Christian Boltanski The heart Pavilion
The Heart Pavilion was commissioned by Lab Art Museum for an installation by Christian Boltanski. Located on the wooded slopes of Fairy Mountain in Chongqing, the project is conceived as a hidden architecture—one that is discovered through sound rather than sight.
The building is embedded into the mountainside, almost entirely concealed within the terrain. Visitors approach it through a winding forest path, where synchronized heartbeat sounds gradually emerge from the surroundings. The journey becomes an auditory experience, preparing the body before the space is revealed.
The design is guided by three intuitions. First, the building should be perceived through hearing rather than vision. Second, its spatial form derives from an imagined image of ripples in time and space generated by a heartbeat. Third, concrete is chosen as the primary material—its mass and gravity echoing a descent into the ground, resonating with the artist’s reflections on memory and mortality.
The plan is composed of a series of overlapping circular rooms, forming a continuous sequence. This configuration not only reflects the metaphor of expanding ripples, but also organizes a clear spatial progression, alternating between light and darkness while guiding visitors through a closed loop.
At the center of the pavilion lies the “heart chamber,” the core of the installation. A stroboscopic light is suspended above, while the surrounding walls are assembled from black mirrored acrylic panels. Unlike the rectilinear chamber in the original archive on Teshima, the circular geometry creates a centrifugal spatial condition in which all reflections converge toward the center.

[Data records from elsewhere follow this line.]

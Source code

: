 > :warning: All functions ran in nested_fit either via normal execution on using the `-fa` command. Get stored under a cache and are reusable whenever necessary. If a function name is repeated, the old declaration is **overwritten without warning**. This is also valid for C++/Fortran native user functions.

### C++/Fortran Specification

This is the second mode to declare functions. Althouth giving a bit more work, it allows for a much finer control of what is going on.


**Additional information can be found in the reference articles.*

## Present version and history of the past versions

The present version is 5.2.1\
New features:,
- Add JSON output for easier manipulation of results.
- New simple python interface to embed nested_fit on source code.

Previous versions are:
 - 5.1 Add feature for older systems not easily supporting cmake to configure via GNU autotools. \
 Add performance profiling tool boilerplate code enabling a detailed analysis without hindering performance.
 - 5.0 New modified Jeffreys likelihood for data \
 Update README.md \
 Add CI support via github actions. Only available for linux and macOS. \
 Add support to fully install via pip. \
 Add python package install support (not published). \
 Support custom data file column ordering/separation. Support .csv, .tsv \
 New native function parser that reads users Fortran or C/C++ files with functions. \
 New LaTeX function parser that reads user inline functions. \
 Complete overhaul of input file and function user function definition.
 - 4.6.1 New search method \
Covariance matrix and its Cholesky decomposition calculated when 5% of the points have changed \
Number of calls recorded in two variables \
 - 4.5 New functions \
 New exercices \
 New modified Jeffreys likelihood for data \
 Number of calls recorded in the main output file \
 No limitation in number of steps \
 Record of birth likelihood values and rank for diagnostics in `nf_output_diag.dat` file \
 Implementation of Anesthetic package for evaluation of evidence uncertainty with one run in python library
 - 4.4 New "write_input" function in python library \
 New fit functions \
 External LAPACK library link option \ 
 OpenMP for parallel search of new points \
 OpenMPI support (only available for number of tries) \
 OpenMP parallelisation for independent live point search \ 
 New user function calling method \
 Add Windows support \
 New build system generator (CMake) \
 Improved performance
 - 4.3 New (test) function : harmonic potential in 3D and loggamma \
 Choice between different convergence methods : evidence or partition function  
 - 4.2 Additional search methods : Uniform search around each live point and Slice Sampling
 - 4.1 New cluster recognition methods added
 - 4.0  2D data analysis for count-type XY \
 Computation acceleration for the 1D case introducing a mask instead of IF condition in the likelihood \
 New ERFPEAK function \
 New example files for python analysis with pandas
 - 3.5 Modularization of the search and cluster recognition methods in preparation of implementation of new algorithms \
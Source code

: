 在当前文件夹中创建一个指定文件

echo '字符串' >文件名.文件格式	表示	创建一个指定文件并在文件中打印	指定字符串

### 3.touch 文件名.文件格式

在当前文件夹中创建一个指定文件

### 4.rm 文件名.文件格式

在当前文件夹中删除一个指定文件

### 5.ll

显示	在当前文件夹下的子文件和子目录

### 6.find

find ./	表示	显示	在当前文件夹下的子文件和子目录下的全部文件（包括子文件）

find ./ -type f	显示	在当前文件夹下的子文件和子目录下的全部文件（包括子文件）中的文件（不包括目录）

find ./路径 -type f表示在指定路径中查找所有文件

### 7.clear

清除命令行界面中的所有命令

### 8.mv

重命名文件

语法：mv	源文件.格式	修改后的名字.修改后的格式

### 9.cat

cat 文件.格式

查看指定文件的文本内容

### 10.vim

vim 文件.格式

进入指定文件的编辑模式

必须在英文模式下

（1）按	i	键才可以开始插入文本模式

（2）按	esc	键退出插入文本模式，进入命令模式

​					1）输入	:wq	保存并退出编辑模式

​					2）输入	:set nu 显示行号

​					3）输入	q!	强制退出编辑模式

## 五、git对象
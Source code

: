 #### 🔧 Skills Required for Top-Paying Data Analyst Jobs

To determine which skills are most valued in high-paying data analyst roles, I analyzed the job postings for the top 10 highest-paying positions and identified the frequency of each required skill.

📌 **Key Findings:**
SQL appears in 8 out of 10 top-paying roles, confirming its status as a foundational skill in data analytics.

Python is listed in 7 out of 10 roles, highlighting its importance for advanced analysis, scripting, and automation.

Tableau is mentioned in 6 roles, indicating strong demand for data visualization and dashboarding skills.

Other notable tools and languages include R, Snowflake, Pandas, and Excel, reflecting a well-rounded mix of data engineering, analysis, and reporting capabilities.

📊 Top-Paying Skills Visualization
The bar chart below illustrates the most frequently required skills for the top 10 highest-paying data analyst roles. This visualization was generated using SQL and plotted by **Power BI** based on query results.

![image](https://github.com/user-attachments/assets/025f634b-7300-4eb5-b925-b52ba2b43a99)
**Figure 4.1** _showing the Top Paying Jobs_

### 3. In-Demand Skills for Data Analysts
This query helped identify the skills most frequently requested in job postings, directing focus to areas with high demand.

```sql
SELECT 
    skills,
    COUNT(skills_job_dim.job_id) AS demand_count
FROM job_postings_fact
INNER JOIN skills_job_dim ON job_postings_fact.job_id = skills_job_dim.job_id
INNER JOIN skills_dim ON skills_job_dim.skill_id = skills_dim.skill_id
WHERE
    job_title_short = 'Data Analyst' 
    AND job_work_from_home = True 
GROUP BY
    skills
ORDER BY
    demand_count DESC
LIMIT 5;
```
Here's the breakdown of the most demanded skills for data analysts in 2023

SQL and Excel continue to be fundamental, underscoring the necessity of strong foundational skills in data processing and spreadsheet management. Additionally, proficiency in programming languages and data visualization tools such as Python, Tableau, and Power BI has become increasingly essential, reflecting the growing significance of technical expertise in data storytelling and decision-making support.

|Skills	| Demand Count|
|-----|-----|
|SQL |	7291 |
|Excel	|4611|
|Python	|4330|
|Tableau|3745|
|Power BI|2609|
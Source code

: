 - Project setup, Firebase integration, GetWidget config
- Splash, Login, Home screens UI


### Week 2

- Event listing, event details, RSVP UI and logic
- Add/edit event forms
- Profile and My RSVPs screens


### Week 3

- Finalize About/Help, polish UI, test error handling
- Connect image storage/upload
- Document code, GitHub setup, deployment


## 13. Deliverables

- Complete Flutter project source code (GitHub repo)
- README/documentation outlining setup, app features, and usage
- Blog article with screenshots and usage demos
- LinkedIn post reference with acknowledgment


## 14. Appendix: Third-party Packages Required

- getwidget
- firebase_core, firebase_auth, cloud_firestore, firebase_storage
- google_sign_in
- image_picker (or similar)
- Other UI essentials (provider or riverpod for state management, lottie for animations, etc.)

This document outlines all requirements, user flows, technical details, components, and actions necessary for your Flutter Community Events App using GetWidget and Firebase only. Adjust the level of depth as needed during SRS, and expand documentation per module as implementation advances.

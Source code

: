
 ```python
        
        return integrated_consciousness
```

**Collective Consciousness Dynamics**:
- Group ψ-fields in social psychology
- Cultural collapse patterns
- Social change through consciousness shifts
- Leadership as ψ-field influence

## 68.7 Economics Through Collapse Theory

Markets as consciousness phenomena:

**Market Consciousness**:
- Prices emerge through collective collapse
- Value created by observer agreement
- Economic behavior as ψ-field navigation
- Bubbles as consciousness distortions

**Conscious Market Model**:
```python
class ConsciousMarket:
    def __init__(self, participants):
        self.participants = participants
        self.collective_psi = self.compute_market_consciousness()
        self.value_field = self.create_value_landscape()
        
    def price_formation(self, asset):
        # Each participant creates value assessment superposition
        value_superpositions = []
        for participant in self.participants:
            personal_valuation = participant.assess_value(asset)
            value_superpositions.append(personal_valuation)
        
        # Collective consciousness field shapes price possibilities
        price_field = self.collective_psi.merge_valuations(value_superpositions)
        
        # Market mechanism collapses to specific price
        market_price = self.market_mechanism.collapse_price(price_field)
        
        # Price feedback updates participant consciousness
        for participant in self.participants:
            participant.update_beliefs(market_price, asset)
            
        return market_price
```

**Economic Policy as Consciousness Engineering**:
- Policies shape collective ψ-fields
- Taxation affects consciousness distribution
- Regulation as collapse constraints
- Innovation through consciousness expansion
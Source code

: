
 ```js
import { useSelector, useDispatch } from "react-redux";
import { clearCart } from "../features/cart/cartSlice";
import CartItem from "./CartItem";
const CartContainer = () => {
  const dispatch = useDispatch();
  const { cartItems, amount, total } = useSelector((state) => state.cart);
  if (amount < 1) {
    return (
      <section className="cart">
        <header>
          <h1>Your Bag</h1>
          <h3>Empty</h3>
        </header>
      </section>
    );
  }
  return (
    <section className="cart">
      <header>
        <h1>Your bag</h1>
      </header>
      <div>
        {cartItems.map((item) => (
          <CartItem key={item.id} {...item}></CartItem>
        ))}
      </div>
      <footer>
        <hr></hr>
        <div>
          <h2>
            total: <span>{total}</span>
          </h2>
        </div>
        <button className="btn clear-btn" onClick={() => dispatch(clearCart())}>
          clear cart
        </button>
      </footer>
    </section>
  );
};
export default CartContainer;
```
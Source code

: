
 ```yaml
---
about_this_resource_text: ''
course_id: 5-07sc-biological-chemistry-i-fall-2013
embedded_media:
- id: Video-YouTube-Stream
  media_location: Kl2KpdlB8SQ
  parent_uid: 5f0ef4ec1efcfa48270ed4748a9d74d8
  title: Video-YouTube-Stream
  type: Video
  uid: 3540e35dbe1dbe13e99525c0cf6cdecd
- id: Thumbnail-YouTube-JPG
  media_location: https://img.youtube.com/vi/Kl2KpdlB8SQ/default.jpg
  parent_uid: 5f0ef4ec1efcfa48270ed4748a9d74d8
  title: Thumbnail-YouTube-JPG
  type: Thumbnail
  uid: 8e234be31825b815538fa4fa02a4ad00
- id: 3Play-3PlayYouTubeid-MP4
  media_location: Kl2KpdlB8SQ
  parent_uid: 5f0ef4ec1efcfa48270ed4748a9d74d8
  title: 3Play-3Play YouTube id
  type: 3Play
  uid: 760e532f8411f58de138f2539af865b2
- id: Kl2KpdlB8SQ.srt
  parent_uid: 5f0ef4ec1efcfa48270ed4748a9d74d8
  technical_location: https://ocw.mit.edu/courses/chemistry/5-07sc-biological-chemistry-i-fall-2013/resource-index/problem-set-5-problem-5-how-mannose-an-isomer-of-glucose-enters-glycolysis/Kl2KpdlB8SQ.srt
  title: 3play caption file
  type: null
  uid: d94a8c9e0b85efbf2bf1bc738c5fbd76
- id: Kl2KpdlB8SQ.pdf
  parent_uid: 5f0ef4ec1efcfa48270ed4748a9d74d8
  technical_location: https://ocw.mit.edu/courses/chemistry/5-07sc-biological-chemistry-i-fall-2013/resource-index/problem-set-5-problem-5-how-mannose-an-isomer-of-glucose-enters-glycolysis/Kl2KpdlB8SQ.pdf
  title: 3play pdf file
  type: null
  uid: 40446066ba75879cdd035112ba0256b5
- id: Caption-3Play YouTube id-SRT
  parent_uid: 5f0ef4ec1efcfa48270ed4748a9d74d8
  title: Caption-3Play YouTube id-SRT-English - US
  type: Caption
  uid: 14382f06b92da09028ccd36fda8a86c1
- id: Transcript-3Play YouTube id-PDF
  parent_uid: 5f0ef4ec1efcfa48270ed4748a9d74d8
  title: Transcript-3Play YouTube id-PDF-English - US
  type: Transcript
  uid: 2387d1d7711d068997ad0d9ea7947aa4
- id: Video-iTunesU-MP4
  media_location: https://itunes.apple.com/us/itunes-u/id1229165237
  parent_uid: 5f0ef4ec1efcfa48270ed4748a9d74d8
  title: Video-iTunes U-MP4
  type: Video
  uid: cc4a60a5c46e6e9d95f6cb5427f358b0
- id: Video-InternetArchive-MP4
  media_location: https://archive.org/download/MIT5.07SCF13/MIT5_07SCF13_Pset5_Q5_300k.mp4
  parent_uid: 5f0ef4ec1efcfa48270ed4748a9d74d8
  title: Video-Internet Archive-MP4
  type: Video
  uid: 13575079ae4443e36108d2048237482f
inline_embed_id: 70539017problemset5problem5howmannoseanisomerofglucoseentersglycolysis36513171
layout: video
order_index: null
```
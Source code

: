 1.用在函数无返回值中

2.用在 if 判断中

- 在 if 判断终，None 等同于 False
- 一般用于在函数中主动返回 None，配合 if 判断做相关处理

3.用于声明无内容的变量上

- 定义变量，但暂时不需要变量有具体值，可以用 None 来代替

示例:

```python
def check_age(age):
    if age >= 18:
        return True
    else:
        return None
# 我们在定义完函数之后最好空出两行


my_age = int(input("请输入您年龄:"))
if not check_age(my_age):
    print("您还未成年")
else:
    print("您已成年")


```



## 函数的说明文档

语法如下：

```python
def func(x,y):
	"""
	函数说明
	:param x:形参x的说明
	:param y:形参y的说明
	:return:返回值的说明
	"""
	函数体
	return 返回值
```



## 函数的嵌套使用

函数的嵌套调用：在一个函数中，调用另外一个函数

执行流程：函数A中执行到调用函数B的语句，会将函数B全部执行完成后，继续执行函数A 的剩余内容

Standing at this point, visitors are immersed in a field of infinite reflections. Their own images multiply across the mirrored surfaces, pulsating in rhythm with the recorded heartbeats and flashing light. The experience dissolves the boundary between the individual and the collective, between presence and absence.
The Heart Pavilion is not a conventional museum. It is a spatial device that translates an invisible phenomenon—the rhythm of life—into a physical and perceptual experience. Hidden within the landscape, it invites visitors to encounter not only sound, but also themselves.